Overall survival of radiation‐treated patients vs control after PSM stratification by tumor size was performed. Patients with tumor size <1 cm did not undergo RT, and so there was no participation in the stratification. According to subgroup analysis, the survival rate of patients with tumor size 1‐3 cm and >5 cm was significantly higher than that of untreated patients (P = 0.003 and P < 0.001, respectively). There was no significant difference in the survival rate between 3 and 5 cm group of patients, but the median survival was 7 months (95% CI: 1.404‐12.596) in the radiation‐treated patients, which was longer than 5 months (95% CI: 3.233‐6.767) in the untreated patients (Figure 6).
3.6. Survival benefits of different RT modality
The modality of RT in this article included beam radiation, radioactive implants, radioisotopes, combination of beam with implants or isotopes, and other radiation methods or source not specified. Compared with untreated group, the results showed that the treated group patients with beam radiation, radioactive implants, radioisotopes or other radiation methods or sources not specified had better survival rate before and after PSM and the differences were statistically significant. The radiation combination of beam with implants or isotopes showed no statistical differences (Figure 7). However, there were only three patients who were treated with combination of beam and implants or isotopes. Because of the small sample size, further study is required to confirm these results.
4. DISCUSSION
The study showed that the prognosis of HCC patients associated with major vascular invasion was extremely dismal and the median survival time was very short, which was only 3 months in the untreated group. This result was consistent with most of the previous reports.6, 23, 24 Because of low tolerance to whole liver irradiation and concerns about radiation‐induced liver disease (RILD),25, 26 RT had been used less. Due to the improvement in RT technology and the application of computed tomography over the past decade, radiation can be precisely delivered, and the incidence of RILD can be significantly lowered than before, that is, within the range of acceptable adverse reactions.27
The vascular invasion in this article included major branch(es) of portal or hepatic vein(s) and hepatic artery or vena cava. We performed subgroup stratification analysis of vascular invasion. With vascular invasion of codes 630 and 660, the survival rate of patients who underwent RT was significantly improved compared with those of untreated patients. Although there was no significant improvement in the survival of patients in code 635, the median survival time was higher than that of the untreated patients. Vascular invasion of code 635 involves multiple nodules in more than one lobe of liver or on surface of parenchyma. Extent of primary lesion and the location of the lesions also affected the effect of RT.28, 29 Therefore, vascular invasion codes 630 and 635 are different in this article, because their lesions are different in scope and location, and have an effect on the assessment of RT. For code 635, systemic treatment may be more appropriate, and hence requires more researches to investigate.
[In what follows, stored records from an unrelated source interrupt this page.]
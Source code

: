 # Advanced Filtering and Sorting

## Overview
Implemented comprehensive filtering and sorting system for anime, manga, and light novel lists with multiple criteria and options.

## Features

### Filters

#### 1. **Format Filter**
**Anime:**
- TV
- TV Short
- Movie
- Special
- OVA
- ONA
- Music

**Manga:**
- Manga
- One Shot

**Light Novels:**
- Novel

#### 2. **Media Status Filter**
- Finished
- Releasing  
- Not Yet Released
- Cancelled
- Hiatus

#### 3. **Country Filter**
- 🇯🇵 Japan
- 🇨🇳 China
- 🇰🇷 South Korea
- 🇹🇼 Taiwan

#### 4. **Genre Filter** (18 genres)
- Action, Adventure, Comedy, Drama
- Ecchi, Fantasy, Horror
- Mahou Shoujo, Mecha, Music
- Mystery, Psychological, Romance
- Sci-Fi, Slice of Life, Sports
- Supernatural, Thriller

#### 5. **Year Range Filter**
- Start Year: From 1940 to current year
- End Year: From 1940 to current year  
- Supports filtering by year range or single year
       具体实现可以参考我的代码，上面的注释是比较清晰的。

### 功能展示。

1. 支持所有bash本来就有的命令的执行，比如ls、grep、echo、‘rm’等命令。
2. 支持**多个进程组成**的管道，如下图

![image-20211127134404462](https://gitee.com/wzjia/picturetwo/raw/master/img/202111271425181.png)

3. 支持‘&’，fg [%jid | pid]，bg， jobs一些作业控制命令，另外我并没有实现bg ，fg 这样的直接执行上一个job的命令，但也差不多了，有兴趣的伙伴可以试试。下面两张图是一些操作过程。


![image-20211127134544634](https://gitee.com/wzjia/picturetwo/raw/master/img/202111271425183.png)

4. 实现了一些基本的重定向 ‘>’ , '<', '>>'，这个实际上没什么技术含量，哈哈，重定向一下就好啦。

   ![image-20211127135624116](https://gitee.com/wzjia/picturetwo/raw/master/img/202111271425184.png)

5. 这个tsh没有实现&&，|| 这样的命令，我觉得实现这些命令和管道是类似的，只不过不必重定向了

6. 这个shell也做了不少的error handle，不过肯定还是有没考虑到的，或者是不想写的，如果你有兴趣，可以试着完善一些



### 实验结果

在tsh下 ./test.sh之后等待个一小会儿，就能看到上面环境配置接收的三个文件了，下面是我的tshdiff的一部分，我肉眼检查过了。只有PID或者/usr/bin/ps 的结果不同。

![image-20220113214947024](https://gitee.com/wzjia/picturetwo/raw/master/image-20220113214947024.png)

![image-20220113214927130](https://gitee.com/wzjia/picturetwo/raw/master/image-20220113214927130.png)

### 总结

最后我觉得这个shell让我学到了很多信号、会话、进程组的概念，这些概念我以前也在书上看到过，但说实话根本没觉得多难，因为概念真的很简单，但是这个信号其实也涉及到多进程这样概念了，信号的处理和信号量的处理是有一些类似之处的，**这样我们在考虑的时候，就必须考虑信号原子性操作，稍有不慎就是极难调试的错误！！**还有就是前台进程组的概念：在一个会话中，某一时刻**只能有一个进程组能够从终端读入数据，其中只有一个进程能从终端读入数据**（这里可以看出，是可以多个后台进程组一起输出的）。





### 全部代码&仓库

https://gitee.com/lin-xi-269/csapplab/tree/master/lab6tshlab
At present, most of the literature reports are HCC with portal vein tumor thrombus. Portal vein invasion is also the most common manifestation seen. The hepatic vein/inferior vena cava is less explored, compared with PVTT. It is reported that surgical resection of hepatic vein/inferior vena cava can improve the survival rate of patients.5 It has been reported that TACE combined with RT can improve the survival rate of HCC patients with a tumor thrombus in the inferior vena cava and right atrium.30 Hepatic artery tumor invasion is quite rare and the number of cases seen till date is few, and so the research reports were relatively less.
We performed subgroup stratification analysis of RT modalities. Almost all the RT modalities significantly improved the survival rate of patients, but this paper did not report adverse reactions. With advances in the imaging technology and further innovative RT technologies, such as three‐dimensional conformal RT (3D‐CRT),31 stereotactic body ablative RT (SABR)32 and particle beam therapies, it is a pleasure with more precise and less adverse reactions. RT is more widely applied in patients with HCC. In addition, internal RT is gradually taken seriously.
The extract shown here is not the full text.